Wie Hänni betont, kam der Terrorismus-Diskurs erst Anfang der 1970er Jahre auf - insbesondere nach dem Münchner Olympia-Attentat (1972). Ab diesem Zeitpunkt habe eine "systematische Wissensproduktion" eingesetzt, die Terrorismus als "neues Phänomen und Problem" charakterisierte und untersuchte, wie man es bekämpfen könne (42-46). Es kam zur Einrichtung von Datenbanken und Forschungseinrichtungen sowie zu einer merklichen Steigerung in Sachen Publikationen und Konferenzen zu dieser Thematik. Insbesondere bildete sich eine "verhältnismäßig kleine, aber eng vernetzte Gruppe" selbsternannter Experten heraus, die als "diskursmächtige, legitime Sprecher" eine Schlüsselrolle bei der "Konstruktion der terroristischen Bedrohung" spielten (54f.). Da die Experten überwiegend konservativen Denkfabriken angehörten oder dem Sicherheitsapparat nahestanden, ist es nicht überraschend, dass ihre Positionen der Prämisse des sich Ende der 1970er Jahre verschärfenden Kalten Krieges folgten. Folglich wurden terroristische Akteure aus unterschiedlichen Kontexten unter dem Gesichtspunkt eines angeblich von der Sowjetunion gesteuerten globalen Netzwerks subsummiert, dessen Ziel die Destabilisierung der westlichen Demokratien sei. Die Durchsetzung dieser Interpretation trug das ihre dazu bei, Ambitionen in Richtung einer Erhöhung des Militärbudgets, Aufrüstung und einer interventionistischen Strategie in Lateinamerika und im Nahen Osten mit zu legitimieren. Der Terrorismus-Diskurs habe so zur "Lenkung von Denken, Verhalten und Handeln von Individuen und Gruppen" beigetragen (284).

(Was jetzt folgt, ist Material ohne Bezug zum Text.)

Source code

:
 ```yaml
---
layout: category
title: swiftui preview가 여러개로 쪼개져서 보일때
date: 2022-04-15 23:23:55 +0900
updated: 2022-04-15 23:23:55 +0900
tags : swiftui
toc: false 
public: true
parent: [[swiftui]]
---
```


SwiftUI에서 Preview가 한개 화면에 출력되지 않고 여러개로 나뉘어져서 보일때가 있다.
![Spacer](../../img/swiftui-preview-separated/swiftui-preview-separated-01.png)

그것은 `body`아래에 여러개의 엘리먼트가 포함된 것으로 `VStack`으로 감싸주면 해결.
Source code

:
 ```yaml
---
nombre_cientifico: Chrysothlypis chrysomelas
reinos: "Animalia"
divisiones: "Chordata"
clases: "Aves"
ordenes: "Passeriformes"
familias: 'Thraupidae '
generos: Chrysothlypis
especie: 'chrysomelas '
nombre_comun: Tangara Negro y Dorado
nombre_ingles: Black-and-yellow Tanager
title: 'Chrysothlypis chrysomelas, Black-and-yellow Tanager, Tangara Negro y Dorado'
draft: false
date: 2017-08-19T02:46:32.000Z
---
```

Hänni konzentriert sich auf einige Fallstudien, um die dafür notwendige Wissensproduktion zu beleuchten. So gilt das 1981 erschienene Buch "The Terror Network" der Journalistin Claire Sterling als der "repräsentativste, einflussreichste und konstitutivste Einzeltext des amerikanischen Terrorismusdiskurses der frühen 1980er Jahre" (95). Laut Sterling versorgte Moskau das weltweite Netz des Terrorismus mit all jenen Gütern, "die dieser braucht, um die westlichen Demokratien zu unterminieren". [1] Nicht umsonst verwies US-Außenminister Alexander Haig auf seiner ersten Pressekonferenz im Februar 1981 auf das Buch und klagte die UdSSR öffentlich an.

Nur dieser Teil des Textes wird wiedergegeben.